Maya Plisetskaya: ‘I don’t like to repeat movements at all — not for any choreographer! I have my own identity, I feel differently. However, I wanted to do exactly everything suggested by Mr. Yelizariev’

She didn’t like to repeat her work

The choreographer and the ballerina last met at a competition in Japan, where the composer recollects a warm meeting after several years apart. Maya lived in Munich. She had a very narrow circle of contacts but Yelizariev was among them.

There were probably experimental works at that competition. Did Ms. Plisetskaya take any new ideas for her dance?

She was among the first to work with Maurice Béjart and Jerome Robbins and was sympathetic to their experimental pieces. She also had complete trust in those with whom she worked. Maya loved to say that she worked with a certain choreographer only once. She followed that rule all her life.

I was in touch not only with her but also her husband, the composer Rodion Shchedrin — staging ballets on his music. I saw how Maya was faithful to Rodion — as a person and an inspiration. It was wonderful to observe the way they idolised each other which I was lucky to see.

What sort of a person was Ms. Plisetskaya in her work?

Of course, she knew her own worth but was open with me. We co-operated very intensely and fruitfully. It seldom happens that there is compromise from both sides in an artistic process; some resistance often emerges from one or the other.
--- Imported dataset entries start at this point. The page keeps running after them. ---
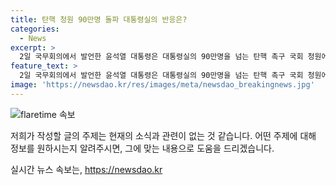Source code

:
 ```yaml
---
title: 탄핵 청원 90만명 돌파 대통령실의 반응은?
categories:
  - News
excerpt: >
  2일 국무회의에서 발언한 윤석열 대통령은 대통령실의 90만명을 넘는 탄핵 촉구 국회 청원에 대해 명백한 위법사항이 없다면 탄핵은 불필요하다고 언급했다. 이에 따라 대통령실은 국회 상황을 주시하고 있으며, 현재 90만명을 넘는 동의를 받은 탄핵 촉구 청원의 유효 기간은 20일까지이다. 100만명 이상의 동의가 예상되는 만큼, 관심이 집중되고 있는 상황이다.
feature_text: >
  2일 국무회의에서 발언한 윤석열 대통령은 대통령실의 90만명을 넘는 탄핵 촉구 국회 청원에 대해 명백한 위법사항이 없다면 탄핵은 불필요하다고 언급했다. 이에 따라 대통령실은 국회 상황을 주시하고 있으며, 현재 90만명을 넘는 동의를 받은 탄핵 촉구 청원의 유효 기간은 20일까지이다. 100만명 이상의 동의가 예상되는 만큼, 관심이 집중되고 있는 상황이다.
image: 'https://newsdao.kr/res/images/meta/newsdao_breakingnews.jpg'
---
```


<p><img src="https://newsdao.kr/res/images/meta/newsdao_breakingnews.jpg" alt="flaretime 속보" /></p>

<p>저희가 작성할 글의 주제는 현재의 소식과 관련이 없는 것 같습니다. 어떤 주제에 대해 정보를 원하시는지 알려주시면, 그에 맞는 내용으로 도움을 드리겠습니다.</p>
실시간 뉴스 속보는, <a href="https://newsdao.kr" rel="dofollow">https://newsdao.kr</a>


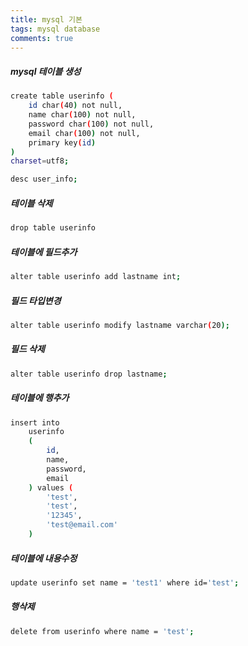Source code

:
 ```yaml
---
title: mysql 기본
tags: mysql database
comments: true
---
```


##### mysql 테이블 생성

```bash
create table userinfo (
    id char(40) not null,
    name char(100) not null,
    password char(100) not null,
    email char(100) not null,
    primary key(id)
)
charset=utf8;

desc user_info;
```


##### 테이블 삭제
```bash
drop table userinfo
```

##### 테이블에 필드추가
```bash
alter table userinfo add lastname int;
```

##### 필드 타입변경
```bash
alter table userinfo modify lastname varchar(20);
```

##### 필드 삭제
```bash
alter table userinfo drop lastname;
```

##### 테이블에 행추가
```bash
insert into 
    userinfo
    (
        id, 
        name, 
        password, 
        email
    ) values (
        'test', 
        'test', 
        '12345', 
        'test@email.com'
    )
```

##### 테이블에 내용수정
```bash
update userinfo set name = 'test1' where id='test';
```

##### 행삭제
```bash
delete from userinfo where name = 'test';
```
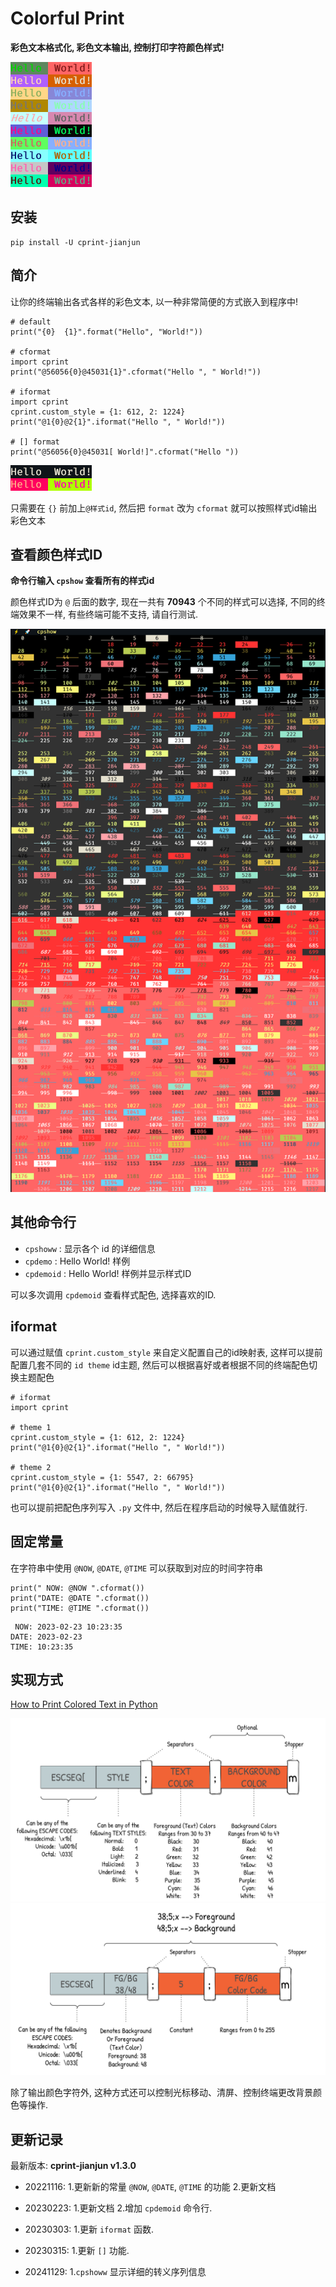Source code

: # Colorful Print

**彩色文本格式化, 彩色文本输出, 控制打印字符颜色样式!**

![main][1]

## 安装

    pip install -U cprint-jianjun

## 简介

让你的终端输出各式各样的彩色文本, 以一种非常简便的方式嵌入到程序中!

```
# default
print("{0}  {1}".format("Hello", "World!"))

# cformat
import cprint
print("@56056{0}@45031{1}".cformat("Hello ", " World!"))

# iformat
import cprint
cprint.custom_style = {1: 612, 2: 1224}
print("@1{0}@2{1}".iformat("Hello ", " World!"))

# [] format
print("@56056{0}@45031[ World!]".cformat("Hello "))
```

![use][2]

只需要在 `{}` 前加上`@样式id`, 然后把 `format` 改为 `cformat` 就可以按照样式id输出彩色文本

## 查看颜色样式ID

**命令行输入 `cpshow` 查看所有的样式id**

颜色样式ID为 `@` 后面的数字, 现在一共有 **70943** 个不同的样式可以选择, 不同的终端效果不一样, 有些终端可能不支持, 请自行测试.

![style][3]

## 其他命令行

* `cpshoww` : 显示各个 id 的详细信息
* `cpdemo` : Hello World! 样例
* `cpdemoid` : Hello World! 样例并显示样式ID

可以多次调用 `cpdemoid` 查看样式配色, 选择喜欢的ID.

## iformat
可以通过赋值 `cprint.custom_style` 来自定义配置自己的id映射表, 这样可以提前配置几套不同的 `id theme` id主题, 然后可以根据喜好或者根据不同的终端配色切换主题配色

```
# iformat
import cprint

# theme 1
cprint.custom_style = {1: 612, 2: 1224}
print("@1{0}@2{1}".iformat("Hello ", " World!"))

# theme 2
cprint.custom_style = {1: 5547, 2: 66795}
print("@1{0}@2{1}".iformat("Hello ", " World!"))
```

也可以提前把配色序列写入 `.py` 文件中, 然后在程序启动的时候导入赋值就行.

## 固定常量

在字符串中使用 `@NOW`, `@DATE`, `@TIME` 可以获取到对应的时间字符串
```
print(" NOW: @NOW ".cformat())
print("DATE: @DATE ".cformat())
print("TIME: @TIME ".cformat())
```
```
 NOW: 2023-02-23 10:23:35
DATE: 2023-02-23
TIME: 10:23:35
```

## 实现方式

[How to Print Colored Text in Python](https://stackabuse.com/how-to-print-colored-text-in-python/)

![how][4]
![how][5]

除了输出颜色字符外, 这种方式还可以控制光标移动、清屏、控制终端更改背景颜色等操作.

## 更新记录
最新版本: **cprint-jianjun v1.3.0**
* 20221116: 1.更新新的常量 `@NOW`, `@DATE`, `@TIME` 的功能 2.更新文档
* 20230223: 1.更新文档 2.增加 `cpdemoid` 命令行.
* 20230303: 1.更新 `iformat` 函数.
* 20230315: 1.更新 `[]` 功能.
* 20241129: 1.`cpshoww` 显示详细的转义序列信息

  [1]: https://raw.githubusercontent.com/EVA-JianJun/cprint/master/img/1.png
  [2]: https://raw.githubusercontent.com/EVA-JianJun/cprint/master/img/2.png
  [3]: https://raw.githubusercontent.com/EVA-JianJun/cprint/master/img/3.png
  [4]: https://raw.githubusercontent.com/EVA-JianJun/cprint/master/img/4.jpg
  [5]: https://raw.githubusercontent.com/EVA-JianJun/cprint/master/img/5.jpg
She was able to achieve set goals, was skilful in her explanations and could combine in dance everything she saw and heard.
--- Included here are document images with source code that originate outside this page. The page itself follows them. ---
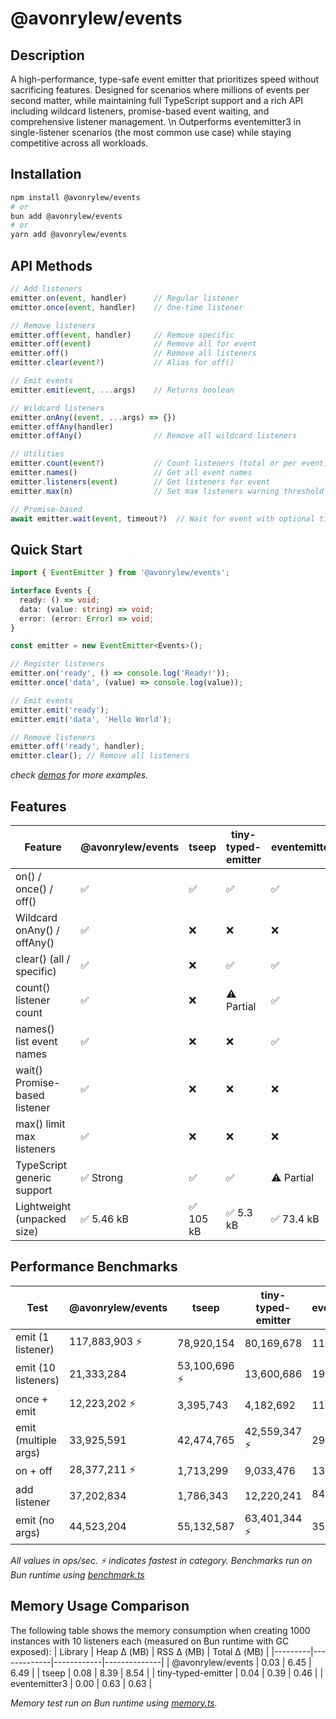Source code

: # @avonrylew/events

## Description

A high-performance, type-safe event emitter that prioritizes speed without sacrificing features. Designed for scenarios where millions of events per second matter, while maintaining full TypeScript support and a rich API including wildcard listeners, promise-based event waiting, and comprehensive listener management. \n
Outperforms eventemitter3 in single-listener scenarios (the most common use case) while staying competitive across all workloads.

## Installation
```bash
npm install @avonrylew/events
# or
bun add @avonrylew/events
# or
yarn add @avonrylew/events
```

## API Methods

```typescript
// Add listeners
emitter.on(event, handler)      // Regular listener
emitter.once(event, handler)    // One-time listener

// Remove listeners
emitter.off(event, handler)     // Remove specific
emitter.off(event)              // Remove all for event
emitter.off()                   // Remove all listeners
emitter.clear(event?)           // Alias for off()

// Emit events
emitter.emit(event, ...args)    // Returns boolean

// Wildcard listeners
emitter.onAny((event, ...args) => {})
emitter.offAny(handler)
emitter.offAny()                // Remove all wildcard listeners

// Utilities
emitter.count(event?)           // Count listeners (total or per event)
emitter.names()                 // Get all event names
emitter.listeners(event)        // Get listeners for event
emitter.max(n)                  // Set max listeners warning threshold

// Promise-based
await emitter.wait(event, timeout?)  // Wait for event with optional timeout
```

## Quick Start
```typescript
import { EventEmitter } from '@avonrylew/events';

interface Events {
  ready: () => void;
  data: (value: string) => void;
  error: (error: Error) => void;
}

const emitter = new EventEmitter<Events>();

// Register listeners
emitter.on('ready', () => console.log('Ready!'));
emitter.once('data', (value) => console.log(value));

// Emit events
emitter.emit('ready');
emitter.emit('data', 'Hello World');

// Remove listeners
emitter.off('ready', handler);
emitter.clear(); // Remove all listeners
```
*check [demos](https://github.com/avonryle/events/tree/main/demos) for more examples.*

## Features

| Feature                  | @avonrylew/events | tseep | tiny-typed-emitter | eventemitter3 |
|--------------------------|-------------------|-------|--------------------|---------------|
| on() / once() / off()    | ✅                | ✅    | ✅                 | ✅            |
| Wildcard onAny() / offAny() | ✅             | ❌    | ❌                 | ❌            |
| clear() (all / specific) | ✅                | ❌    | ✅                  | ✅            |
| count() listener count   | ✅                | ❌    | ⚠️ Partial         | ✅            |
| names() list event names | ✅                | ❌    | ❌                 | ✅            |
| wait() Promise-based listener | ✅           | ❌    | ❌                 | ❌            |
| max() limit max listeners | ✅               | ❌    | ❌                 | ❌            |
| TypeScript generic support | ✅ Strong       | ✅    | ✅                 | ⚠️ Partial    |
| Lightweight (unpacked size)    | ✅ 5.46 kB               | ✅ 105 kB    | ✅ 5.3 kB                  | ✅ 73.4 kB      | 

## Performance Benchmarks

| Test | @avonrylew/events | tseep | tiny-typed-emitter | eventemitter3 |
|------|-------------------|-------|--------------------|--------------| 
| emit (1 listener) | 117,883,903 ⚡ | 78,920,154 | 80,169,678 | 114,160,714 |
| emit (10 listeners) | 21,333,284 | 53,100,696 ⚡ | 13,600,686 | 19,974,968 |
| once + emit | 12,223,202 ⚡ | 3,395,743 | 4,182,692 | 11,880,773 |
| emit (multiple args) | 33,925,591 | 42,474,765 | 42,559,347 ⚡ | 29,681,331 |
| on + off | 28,377,211 ⚡ | 1,713,299 | 9,033,476 | 13,639,721 |
| add listener | 37,202,834 | 1,786,343 | 12,220,241 | 84,448,430 ⚡ |
| emit (no args) | 44,523,204 | 55,132,587 | 63,401,344 ⚡ | 35,761,228 |

*All values in ops/sec. ⚡ indicates fastest in category.*
*Benchmarks run on Bun runtime using [benchmark.ts](https://github.com/avonryle/events/blob/main/__tests__/benchmark.ts)*

## Memory Usage Comparison
The following table shows the memory consumption when creating 1000 instances with 10 listeners each (measured on Bun runtime with GC exposed):
| Library | Heap Δ (MB) | RSS Δ (MB) | Total Δ (MB) |
|---------|-------------|------------|--------------|
| @avonrylew/events | 0.03 | 6.45 | 6.49 |
| tseep | 0.08 | 8.39 | 8.54 |
| tiny-typed-emitter | 0.04 | 0.39 | 0.46 |
| eventemitter3 | 0.00 | 0.63 | 0.63 |


*Memory test run on Bun runtime using [memory.ts](https://github.com/avonryle/events/blob/main/__tests__/memory-test.ts).*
Only a few people remember that Maya had two brothers: Alexander and Azary who also had lives connected with the ballet. I was familiar with Azary. He worked in Cuba for a long time and then co-operated with Maurice Béjart’s troupe. Ms. Plisetskaya’s uncle, Asaf Messerer, staged the classic ‘Swan Lake’ three times at the Bolshoi Theatre. The Plisetsky-Messerer family is a significant dynasty which has enriched our culture. Maya has Belarusian roots: her mother was born in Vilno and her father came from Gomel.

Her parents’ fate was tragic. How did she manage not to become embittered with life?

We didn’t tackle this issue in our talk — discussing only artistic aspects.

Do you see any modern ballet personalities similar to Maya?

In art, it is difficult to compare as personalities differ. Ms. Plisetskaya is a uniquely creative individual.

In the meantime

One of your most famous performances is The Creation of the World ballet, staged in 1976. What does it symbolise?

While composing Adam’s party, I was inspired for many of the movements by my son. I watched how he was crawling and walking unsteadily. I needed that plasticity for my show. I’ve not watched the ‘Creation of the World’ for a long time. When I last saw it, there was a feeling that the performance was losing its vitality. There is an unwritten rule that, if a show is not staged once in two months, then it is slowly collapsing. My performances are now rarely staged.


Where does Imagination come from?

The movie-ballet Imagination was shot by director Anatoly Efros in 1976 and was based on Ivan Turgenev’s Spring Tides. A small extract was taken from the novel: Sanin’s memories of his meeting with Polozova. Maya Plisetskaya personally worked on the scenario and played the leading role. Fragments of Pyotr Tchaikovsky were performed. The ballet master was Valentin Yelizariev. The key roles are danced by Maya Plisetskaya (Marina Polozova), Innokenty Smoktunovsky (Dmitry Sanin), Anatoly Berdyshev (Sanin, a ballet role), Andrey Popov (Ippolit Polozov) and Tatiana Vedeneyeva (Gemma).